Second, the government appears to argue that even if Ba Odah satisfies the Article 110(2) standard for repatriation, there would still be no obligation to repatriate him because his medical condition is self-inflicted. In support of this second argument, the government invokes Article 114 of GCIII, which specifies that POWs “who meet with accidents shall, unless the injury is self-inflicted, have the benefit of the provisions of this Convention as regards repatriation or accommodation in a neutral country.” Article 114 reflects what the government characterized as an “important principle of the law of war,” namely, a deterrence rationale: Even if the ordinary justification for continued detention does not apply — because the detainee is physically incapable of returning to the fight — his detention might nevertheless continue to be warranted, so as to avoid creating an incentive for other prisoners to try to harm themselves and thereby establish a ground for release. (In support of this view, the government invoked the Commentary to Article 114, which says that “[i]n this way, [prisoners] will not be encouraged to resort to such practices.”).

What Judge Hogan might do

Judge Hogan stated flat-out that he does not believe Article 114 applies here, since by its terms it deals with self-inflicted “accidents,” not illnesses or other physical ailments. Nevertheless, he indicated that he would be reluctant to order Ba Odah’s release if Ba Odah could voluntarily take steps that would improve his medical condition. (The judge did not identify the legal basis for such a reluctance, but presumably he would be invoking the deterrence principle underlying Article 114’s “self-inflicted injury” exception, perhaps as a gloss on the government’s AUMF detention authority.)

The problem, however, is that the judge does not know whether Ba Odah could voluntarily improve own his medical condition, because he (Ba Odah) has refused to be examined by U.S. government doctors. Relatedly, Judge Hogan stressed that he does not know whether there are other causes besides the hunger strike, mental or physical, contributing to Ba Odah’s condition: the judge made it plain that he believes it is important to ascertain whether Ba Odah is capable of ending his hunger strike now, and whether such a cessation of the strike would, in any event, improve his physical condition.

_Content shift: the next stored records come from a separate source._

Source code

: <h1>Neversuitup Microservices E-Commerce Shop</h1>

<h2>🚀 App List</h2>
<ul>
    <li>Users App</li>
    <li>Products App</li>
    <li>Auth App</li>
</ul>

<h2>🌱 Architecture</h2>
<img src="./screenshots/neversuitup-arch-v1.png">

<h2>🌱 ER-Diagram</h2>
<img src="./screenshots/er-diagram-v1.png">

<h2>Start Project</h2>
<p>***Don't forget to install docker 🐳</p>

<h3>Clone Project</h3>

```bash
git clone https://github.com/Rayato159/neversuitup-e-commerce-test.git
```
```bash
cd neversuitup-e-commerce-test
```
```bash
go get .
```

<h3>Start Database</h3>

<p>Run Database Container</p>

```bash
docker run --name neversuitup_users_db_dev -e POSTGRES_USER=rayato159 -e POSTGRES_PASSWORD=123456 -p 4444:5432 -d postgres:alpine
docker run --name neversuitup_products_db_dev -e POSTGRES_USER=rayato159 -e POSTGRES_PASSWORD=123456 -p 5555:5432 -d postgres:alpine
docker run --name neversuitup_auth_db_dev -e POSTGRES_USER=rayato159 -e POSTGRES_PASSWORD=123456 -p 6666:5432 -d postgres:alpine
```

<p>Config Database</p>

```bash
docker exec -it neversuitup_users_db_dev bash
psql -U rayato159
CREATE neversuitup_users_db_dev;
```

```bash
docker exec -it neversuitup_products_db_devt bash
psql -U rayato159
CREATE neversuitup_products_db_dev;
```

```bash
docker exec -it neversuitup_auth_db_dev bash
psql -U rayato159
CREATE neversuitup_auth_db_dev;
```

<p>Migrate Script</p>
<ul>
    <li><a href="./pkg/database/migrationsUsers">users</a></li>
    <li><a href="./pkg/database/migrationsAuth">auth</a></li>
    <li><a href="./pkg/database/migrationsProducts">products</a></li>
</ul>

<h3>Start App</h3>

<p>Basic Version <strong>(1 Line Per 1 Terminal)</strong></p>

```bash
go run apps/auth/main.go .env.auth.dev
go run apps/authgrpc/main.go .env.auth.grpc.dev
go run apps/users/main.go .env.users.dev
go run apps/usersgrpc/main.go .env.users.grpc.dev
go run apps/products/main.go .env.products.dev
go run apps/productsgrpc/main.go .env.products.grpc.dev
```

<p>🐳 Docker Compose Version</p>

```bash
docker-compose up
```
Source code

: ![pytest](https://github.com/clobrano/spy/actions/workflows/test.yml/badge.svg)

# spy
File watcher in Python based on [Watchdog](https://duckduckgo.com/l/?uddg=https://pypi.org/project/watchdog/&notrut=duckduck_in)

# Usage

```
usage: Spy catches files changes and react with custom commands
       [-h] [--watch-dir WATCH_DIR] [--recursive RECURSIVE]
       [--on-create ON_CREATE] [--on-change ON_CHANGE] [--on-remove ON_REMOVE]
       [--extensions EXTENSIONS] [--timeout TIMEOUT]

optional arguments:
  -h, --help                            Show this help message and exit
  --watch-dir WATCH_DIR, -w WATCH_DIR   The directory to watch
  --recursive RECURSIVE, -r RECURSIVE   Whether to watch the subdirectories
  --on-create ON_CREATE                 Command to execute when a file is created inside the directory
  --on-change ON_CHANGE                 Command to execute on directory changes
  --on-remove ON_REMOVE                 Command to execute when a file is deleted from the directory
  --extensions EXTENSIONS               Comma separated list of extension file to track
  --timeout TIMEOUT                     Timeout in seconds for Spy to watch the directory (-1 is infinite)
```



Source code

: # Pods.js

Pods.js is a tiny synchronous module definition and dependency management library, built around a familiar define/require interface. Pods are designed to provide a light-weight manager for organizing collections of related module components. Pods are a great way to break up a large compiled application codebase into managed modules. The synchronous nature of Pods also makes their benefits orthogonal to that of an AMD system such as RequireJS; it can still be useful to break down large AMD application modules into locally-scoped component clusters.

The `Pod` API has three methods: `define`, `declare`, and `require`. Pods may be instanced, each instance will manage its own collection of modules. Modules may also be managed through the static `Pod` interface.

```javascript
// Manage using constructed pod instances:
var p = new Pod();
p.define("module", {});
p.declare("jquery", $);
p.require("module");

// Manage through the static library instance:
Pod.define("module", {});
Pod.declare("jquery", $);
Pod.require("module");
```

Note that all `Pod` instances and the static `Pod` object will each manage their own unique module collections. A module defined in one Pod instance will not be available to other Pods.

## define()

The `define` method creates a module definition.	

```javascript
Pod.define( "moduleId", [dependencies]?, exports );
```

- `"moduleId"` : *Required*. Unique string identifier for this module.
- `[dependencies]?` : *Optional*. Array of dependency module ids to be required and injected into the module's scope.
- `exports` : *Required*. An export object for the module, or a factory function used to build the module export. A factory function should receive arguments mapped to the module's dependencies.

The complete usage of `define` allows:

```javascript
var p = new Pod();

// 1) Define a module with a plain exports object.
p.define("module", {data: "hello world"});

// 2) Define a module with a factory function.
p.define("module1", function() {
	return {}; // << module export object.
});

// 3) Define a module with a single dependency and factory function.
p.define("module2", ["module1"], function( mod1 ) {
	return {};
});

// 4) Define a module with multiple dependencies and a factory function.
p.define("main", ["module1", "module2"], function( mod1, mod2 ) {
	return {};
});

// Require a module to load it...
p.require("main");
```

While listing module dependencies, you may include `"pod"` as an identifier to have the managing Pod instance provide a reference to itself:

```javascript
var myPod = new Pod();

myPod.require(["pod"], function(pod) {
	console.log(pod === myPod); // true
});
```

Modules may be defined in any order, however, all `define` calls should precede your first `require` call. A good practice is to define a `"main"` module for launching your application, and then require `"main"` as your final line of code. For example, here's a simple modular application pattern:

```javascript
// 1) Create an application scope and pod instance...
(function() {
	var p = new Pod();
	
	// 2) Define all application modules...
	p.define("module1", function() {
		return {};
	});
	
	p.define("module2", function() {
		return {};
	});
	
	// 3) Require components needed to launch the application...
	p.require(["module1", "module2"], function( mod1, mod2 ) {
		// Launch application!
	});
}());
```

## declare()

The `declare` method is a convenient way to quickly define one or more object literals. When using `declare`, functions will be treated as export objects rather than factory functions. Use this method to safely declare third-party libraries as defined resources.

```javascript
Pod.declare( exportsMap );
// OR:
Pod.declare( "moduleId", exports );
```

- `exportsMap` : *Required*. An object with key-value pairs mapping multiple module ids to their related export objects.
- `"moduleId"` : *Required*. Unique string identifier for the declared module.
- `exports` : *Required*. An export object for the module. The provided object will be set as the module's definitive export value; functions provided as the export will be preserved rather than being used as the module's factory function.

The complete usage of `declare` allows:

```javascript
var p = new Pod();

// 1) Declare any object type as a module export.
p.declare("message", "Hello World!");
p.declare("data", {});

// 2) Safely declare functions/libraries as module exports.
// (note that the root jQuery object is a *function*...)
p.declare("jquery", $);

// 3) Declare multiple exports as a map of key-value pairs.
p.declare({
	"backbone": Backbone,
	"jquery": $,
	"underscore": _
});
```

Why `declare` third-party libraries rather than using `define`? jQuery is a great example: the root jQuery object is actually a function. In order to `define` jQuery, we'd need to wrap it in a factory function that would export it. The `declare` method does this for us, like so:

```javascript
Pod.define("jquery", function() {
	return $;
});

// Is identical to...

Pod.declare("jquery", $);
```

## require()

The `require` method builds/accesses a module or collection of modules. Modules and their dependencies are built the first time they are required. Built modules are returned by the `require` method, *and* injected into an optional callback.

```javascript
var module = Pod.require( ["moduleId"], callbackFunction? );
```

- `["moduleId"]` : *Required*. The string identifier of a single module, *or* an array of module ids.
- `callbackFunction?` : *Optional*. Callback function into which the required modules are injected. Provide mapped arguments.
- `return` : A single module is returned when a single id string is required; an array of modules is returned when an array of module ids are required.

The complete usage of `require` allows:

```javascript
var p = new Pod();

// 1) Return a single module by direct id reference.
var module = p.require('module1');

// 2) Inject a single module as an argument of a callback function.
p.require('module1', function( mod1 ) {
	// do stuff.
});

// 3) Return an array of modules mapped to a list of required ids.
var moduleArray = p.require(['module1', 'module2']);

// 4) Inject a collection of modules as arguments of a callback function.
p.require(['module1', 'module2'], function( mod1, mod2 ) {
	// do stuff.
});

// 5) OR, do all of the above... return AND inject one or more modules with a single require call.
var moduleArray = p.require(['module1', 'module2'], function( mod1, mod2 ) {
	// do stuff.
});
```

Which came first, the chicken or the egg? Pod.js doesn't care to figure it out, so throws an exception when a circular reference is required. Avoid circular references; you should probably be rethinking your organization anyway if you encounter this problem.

Therefore, Judge Hogan indicated that in order to obtain further information about such questions, he might order the government to examine Ba Odah using what GCIII Articles 112 and 113 refer to as a “Mixed Medical Commission” — e.g., and as section 3-12 of Regulation 190-8 prescribes, a commission consisting of one U.S. government physician, and two foreign physicians appointed by the ICRC.

It is by no means certain that such an order mandating use of a Mixed Medical Commission would provide the judge with the information he is seeking, for two reasons. First, it remains to be seen whether Ba Odah would consent to examination by such a mixed commission. And second, the Army has not taken any steps to establish such a mixed commission, which presumably would require substantial negotiation with the ICRC, and establishment and implementation of a process by which international physicians would be designated. Unless Judge Hogan imposes a very strict deadline, this will take considerable time — and in Mr. Ba Odah’s case, there may be no time to lose.